(Stored data)
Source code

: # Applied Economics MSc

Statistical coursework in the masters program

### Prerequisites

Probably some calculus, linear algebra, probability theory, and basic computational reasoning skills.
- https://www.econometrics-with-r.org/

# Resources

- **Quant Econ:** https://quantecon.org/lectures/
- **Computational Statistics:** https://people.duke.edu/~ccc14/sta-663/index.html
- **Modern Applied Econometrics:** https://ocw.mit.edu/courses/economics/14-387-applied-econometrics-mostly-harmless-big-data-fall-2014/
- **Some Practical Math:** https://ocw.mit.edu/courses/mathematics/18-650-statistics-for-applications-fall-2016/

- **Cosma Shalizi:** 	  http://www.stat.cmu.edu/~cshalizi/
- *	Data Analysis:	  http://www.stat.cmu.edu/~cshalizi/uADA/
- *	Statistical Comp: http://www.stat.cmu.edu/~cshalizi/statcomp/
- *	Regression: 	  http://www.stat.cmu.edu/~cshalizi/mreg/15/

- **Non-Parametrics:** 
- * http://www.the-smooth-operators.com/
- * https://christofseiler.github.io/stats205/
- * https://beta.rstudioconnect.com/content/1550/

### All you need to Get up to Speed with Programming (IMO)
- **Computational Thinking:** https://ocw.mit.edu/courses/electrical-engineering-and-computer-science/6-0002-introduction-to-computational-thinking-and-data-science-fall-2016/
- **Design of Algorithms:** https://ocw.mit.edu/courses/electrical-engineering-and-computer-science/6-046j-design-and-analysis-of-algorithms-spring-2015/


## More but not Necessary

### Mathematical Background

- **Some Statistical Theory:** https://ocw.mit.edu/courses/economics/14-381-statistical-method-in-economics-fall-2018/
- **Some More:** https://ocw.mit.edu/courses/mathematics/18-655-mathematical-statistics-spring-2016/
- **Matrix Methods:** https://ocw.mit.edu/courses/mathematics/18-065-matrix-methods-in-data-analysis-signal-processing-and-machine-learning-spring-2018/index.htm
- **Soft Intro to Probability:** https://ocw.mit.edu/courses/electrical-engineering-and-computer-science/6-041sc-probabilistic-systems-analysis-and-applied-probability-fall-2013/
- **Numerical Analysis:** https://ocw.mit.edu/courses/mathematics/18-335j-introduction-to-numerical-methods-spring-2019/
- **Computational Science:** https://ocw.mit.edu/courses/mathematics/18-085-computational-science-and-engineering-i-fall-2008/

Directions
Reproduce exactly the stretch of lines that starts at the one containing "- **Design of" and ends with the final line of the data, including both ends and nothing more.

Solved problem
- **Design of Algorithms:** https://ocw.mit.edu/courses/electrical-engineering-and-computer-science/6-046j-design-and-analysis-of-algorithms-spring-2015/


## More but not Necessary

### Mathematical Background

- **Some Statistical Theory:** https://ocw.mit.edu/courses/economics/14-381-statistical-method-in-economics-fall-2018/
- **Some More:** https://ocw.mit.edu/courses/mathematics/18-655-mathematical-statistics-spring-2016/
- **Matrix Methods:** https://ocw.mit.edu/courses/mathematics/18-065-matrix-methods-in-data-analysis-signal-processing-and-machine-learning-spring-2018/index.htm
- **Soft Intro to Probability:** https://ocw.mit.edu/courses/electrical-engineering-and-computer-science/6-041sc-probabilistic-systems-analysis-and-applied-probability-fall-2013/
- **Numerical Analysis:** https://ocw.mit.edu/courses/mathematics/18-335j-introduction-to-numerical-methods-spring-2019/
- **Computational Science:** https://ocw.mit.edu/courses/mathematics/18-085-computational-science-and-engineering-i-fall-2008/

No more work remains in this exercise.